Справа от стола, на полу, разместился початый бочонок с темно-красной жидкостью, в воздухе терпко пахло винными парами. Неподалеку от винной бочки валялся нечаянно оброненный питейный ковш с витой золотой ручкой и украшенный затейливой чеканкой по золоту.
Дверь, обитая золоченой парчой, с легким скрипом отворилась, в образовавшуюся щель осторожно просунулась женская голова в старинном головном уборе, цепкий девичий взгляд стремительно стрельнул в сторону спящего за столом человека в домашнем атласном халате.
– Кажись, спит, – вполголоса объявила девица толпившимся за дверьми людям.
Появившаяся в дверном проеме мужская рука цепко ухватила любопытную девку за шиворот и с силой втащила назад. Обшитая золотой парчовой тканью дверь широко отворилась, в комнату, бесшумно ступая босыми ногами по узорчатому персидскому ковру, вплыла дородная женщина с заплаканными глазами, следом за ней ковыляла, опираясь на клюку, древняя бабка, скрюченная в поясе от прожитых лет.
– Уснул, родимый, – облегченно вздохнула женщина, но тут ее взгляд упал на разрубленные в щепы коники. Полавочники, шитые из дорогой ткани, валялись чуть в стороне, зияя огромными прорехами. – Ой! Что делается! – она непроизвольно всплеснула руками, невольно повышая голос.
– Тихо ты, дура! – в дверях появился среднего роста коренастый мужичок в широких темно-синих шароварах, заправленных в простые, но добротно сшитые остроносые татарские ичиги, в темно-зеленом расшитом серебром кафтане и темно-красной тафьей на макушке седой головы.
– Ты бы попридержал язык, Спиридон, – злобно ощерилась женщина. – Если бы тебе не пришла блажь в голову послать кровиночку на муку лютую… – из ее заплаканных глаз скатилась скупая слеза.
– Что зенки вылупила? – прошамкала старуха, с силой ткнув клюкой в бок любопытной холопке, пробравшейся в комнату следом за хозяйкой. – В опочивальню несите князя. Не боись, не проснется он. Травка зело сильная, – старая Аграфена смело говорила в полный голос, разглядывая погром, учиненный князем в горнице. Лавки изрублены, боевой топор плотно засел в стене, куда его с силой вогнал князь.

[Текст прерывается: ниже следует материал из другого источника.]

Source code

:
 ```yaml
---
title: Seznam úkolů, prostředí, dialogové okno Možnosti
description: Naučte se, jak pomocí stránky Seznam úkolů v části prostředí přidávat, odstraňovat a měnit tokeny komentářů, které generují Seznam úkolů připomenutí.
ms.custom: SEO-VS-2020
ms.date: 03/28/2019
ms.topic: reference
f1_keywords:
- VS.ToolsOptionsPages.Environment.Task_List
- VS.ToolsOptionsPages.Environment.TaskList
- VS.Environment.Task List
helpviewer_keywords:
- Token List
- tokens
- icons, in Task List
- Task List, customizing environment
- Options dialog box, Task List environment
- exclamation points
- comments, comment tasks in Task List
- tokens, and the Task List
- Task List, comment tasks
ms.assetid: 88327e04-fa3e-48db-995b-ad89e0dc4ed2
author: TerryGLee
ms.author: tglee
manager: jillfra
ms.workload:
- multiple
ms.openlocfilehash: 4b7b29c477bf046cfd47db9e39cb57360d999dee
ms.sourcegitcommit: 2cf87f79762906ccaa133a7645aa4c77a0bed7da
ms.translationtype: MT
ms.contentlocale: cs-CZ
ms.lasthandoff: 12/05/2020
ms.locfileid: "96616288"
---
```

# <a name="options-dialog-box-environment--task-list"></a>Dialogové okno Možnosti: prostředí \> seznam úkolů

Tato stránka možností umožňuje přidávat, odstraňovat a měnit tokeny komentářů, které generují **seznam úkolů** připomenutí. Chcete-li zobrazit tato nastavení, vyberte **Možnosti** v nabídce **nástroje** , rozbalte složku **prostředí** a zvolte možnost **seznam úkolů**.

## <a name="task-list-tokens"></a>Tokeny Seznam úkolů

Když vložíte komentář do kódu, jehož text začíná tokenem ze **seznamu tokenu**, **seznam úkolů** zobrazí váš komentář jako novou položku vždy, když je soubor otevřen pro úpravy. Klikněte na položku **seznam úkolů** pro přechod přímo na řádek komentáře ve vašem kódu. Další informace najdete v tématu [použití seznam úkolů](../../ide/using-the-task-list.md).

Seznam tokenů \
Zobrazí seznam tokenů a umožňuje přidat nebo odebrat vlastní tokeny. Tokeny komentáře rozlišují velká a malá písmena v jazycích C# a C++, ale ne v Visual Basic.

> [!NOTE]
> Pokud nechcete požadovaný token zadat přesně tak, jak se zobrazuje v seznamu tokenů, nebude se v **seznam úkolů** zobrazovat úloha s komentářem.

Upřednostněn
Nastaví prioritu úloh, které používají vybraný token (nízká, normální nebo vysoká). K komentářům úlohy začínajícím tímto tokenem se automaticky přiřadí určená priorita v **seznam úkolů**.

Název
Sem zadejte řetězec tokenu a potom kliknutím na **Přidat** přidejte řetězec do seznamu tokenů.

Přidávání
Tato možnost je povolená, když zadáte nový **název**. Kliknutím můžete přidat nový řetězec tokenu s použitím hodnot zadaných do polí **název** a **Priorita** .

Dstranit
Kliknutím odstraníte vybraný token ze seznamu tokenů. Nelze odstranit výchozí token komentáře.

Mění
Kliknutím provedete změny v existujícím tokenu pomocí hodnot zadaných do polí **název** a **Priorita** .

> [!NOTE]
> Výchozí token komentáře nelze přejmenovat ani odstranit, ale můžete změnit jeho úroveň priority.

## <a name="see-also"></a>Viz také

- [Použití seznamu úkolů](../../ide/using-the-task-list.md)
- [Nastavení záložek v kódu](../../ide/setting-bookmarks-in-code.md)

Спиридон понуро опустил голову, не споря с женой. За последние две седмицы ему не раз приходилось выслушивать от жены упреки в участи дочери. Иной раз так тоскливо было на душе, хоть в петлю лезь, и, главное, возразить нечего – сам виноват. Жена права. Кто знал, что случится непоправимое, что именно в этот день придет беда, откуда ее совсем не ждали.
Со стороны степи набежали татары-казаки. Нынче на украинах княжества неспокойно, кочующих орд, не подчиняющихся царям, развелось особенно много. Эмиры, беки, мурзы, нарушая вассальную присягу, покидали своих государей[2] и откочевывали к границам Руси и Литвы, выжидая, кто победит в междоусобной борьбе за Сарайский трон. Изредка между мелкими татарскими родами вспыхивали ожесточенные схватки, но большей частью они дружно грабили окраины вассалов своих бывших сюзеренов – Рязанское, Нижегородское, Московское княжества и Литву.